- [WHAT IS BEING ASKED]
Filter the records below for the word "production". Keep each line that has it.
(EXERCISE DATA begins)
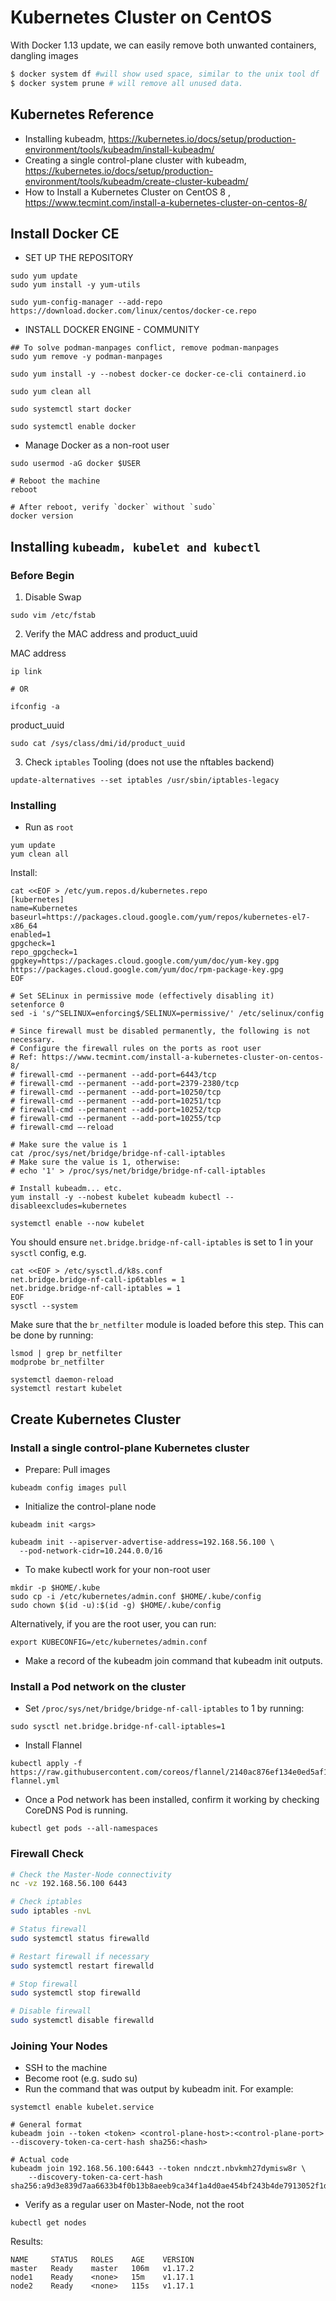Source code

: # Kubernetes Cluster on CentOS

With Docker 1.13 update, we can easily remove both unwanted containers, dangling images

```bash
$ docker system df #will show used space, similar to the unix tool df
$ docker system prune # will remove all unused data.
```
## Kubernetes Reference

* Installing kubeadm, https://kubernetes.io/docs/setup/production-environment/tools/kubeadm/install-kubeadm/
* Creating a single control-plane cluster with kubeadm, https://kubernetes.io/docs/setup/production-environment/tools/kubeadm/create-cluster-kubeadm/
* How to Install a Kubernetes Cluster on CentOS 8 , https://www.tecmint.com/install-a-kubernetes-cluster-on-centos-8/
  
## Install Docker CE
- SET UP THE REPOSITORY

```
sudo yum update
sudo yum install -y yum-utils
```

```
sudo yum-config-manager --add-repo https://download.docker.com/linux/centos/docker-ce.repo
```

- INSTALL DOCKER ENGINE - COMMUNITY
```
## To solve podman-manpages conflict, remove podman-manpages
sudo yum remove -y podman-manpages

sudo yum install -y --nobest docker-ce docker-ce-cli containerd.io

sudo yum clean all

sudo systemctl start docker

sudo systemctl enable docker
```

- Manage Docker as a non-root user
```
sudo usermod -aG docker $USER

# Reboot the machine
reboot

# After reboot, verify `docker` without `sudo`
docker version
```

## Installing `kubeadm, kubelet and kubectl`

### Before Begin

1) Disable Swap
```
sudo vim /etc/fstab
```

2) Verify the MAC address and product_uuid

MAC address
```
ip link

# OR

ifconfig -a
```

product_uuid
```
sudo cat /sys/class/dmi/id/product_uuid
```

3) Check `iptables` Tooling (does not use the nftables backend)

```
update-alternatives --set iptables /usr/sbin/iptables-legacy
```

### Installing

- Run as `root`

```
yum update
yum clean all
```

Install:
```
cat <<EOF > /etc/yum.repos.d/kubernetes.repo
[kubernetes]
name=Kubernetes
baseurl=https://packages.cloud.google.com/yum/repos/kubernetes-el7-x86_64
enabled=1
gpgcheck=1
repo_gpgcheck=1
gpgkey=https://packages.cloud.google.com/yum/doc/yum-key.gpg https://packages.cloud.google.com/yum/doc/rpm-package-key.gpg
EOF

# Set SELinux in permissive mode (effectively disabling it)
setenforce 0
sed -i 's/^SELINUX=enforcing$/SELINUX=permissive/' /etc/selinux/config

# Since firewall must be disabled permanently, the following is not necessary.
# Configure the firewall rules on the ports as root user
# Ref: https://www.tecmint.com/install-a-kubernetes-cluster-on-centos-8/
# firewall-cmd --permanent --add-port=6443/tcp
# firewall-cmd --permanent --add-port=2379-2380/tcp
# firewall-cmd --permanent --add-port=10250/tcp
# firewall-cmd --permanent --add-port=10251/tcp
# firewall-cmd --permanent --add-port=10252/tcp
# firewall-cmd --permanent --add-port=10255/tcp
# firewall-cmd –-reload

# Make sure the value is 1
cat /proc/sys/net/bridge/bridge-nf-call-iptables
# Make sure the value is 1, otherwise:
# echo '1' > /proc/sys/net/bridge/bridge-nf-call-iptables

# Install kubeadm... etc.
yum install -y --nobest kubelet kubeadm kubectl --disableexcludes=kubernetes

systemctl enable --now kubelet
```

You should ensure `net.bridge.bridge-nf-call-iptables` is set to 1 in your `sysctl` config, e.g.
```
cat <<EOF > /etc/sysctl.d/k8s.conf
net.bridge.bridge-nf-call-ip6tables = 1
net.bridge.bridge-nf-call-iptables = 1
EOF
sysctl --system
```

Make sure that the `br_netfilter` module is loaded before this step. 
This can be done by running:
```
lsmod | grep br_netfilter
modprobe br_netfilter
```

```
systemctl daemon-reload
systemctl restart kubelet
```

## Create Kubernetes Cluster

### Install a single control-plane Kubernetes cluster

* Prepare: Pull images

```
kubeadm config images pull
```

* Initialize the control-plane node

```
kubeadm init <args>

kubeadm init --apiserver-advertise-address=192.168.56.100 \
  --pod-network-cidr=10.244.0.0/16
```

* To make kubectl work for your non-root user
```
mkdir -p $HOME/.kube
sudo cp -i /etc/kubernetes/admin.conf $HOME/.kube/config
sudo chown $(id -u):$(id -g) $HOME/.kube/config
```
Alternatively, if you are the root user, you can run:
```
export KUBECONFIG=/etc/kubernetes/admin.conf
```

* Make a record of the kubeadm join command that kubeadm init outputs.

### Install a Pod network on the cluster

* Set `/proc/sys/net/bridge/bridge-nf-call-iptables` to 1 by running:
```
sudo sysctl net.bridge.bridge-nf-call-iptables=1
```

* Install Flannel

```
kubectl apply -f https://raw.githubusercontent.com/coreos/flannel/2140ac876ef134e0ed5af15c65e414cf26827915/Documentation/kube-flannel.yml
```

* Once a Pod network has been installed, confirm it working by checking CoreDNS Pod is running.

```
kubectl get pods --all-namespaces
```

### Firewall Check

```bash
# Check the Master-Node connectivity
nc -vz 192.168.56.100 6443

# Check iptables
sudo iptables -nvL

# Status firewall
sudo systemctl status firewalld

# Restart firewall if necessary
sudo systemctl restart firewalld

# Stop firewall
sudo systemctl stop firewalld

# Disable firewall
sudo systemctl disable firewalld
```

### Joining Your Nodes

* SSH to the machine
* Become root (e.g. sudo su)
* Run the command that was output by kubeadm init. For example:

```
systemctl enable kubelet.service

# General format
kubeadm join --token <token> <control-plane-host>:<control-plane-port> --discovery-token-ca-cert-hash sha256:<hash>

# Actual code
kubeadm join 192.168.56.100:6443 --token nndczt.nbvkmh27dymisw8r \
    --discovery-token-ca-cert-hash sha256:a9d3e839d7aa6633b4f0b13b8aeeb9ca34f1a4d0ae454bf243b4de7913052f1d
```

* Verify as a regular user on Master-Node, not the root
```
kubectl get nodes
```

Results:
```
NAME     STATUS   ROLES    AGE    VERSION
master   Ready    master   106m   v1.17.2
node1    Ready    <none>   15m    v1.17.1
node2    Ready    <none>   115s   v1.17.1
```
(EXERCISE DATA ends)
(EXERCISE DATA begins)
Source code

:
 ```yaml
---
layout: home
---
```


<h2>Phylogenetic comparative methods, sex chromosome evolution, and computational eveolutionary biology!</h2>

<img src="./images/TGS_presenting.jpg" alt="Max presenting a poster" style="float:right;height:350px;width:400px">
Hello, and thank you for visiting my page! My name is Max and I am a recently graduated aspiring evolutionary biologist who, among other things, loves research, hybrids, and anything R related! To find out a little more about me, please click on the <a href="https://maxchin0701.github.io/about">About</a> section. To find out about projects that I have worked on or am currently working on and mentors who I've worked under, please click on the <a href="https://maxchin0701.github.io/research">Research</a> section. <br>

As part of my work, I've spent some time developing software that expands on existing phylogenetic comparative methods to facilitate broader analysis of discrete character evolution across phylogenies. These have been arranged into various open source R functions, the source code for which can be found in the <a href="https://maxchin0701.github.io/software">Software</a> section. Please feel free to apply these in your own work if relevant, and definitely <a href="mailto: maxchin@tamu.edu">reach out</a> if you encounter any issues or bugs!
(EXERCISE DATA ends)
- [EXERCISE OUTPUT]
* Installing kubeadm, https://kubernetes.io/docs/setup/production-environment/tools/kubeadm/install-kubeadm/
* Creating a single control-plane cluster with kubeadm, https://kubernetes.io/docs/setup/production-environment/tools/kubeadm/create-cluster-kubeadm/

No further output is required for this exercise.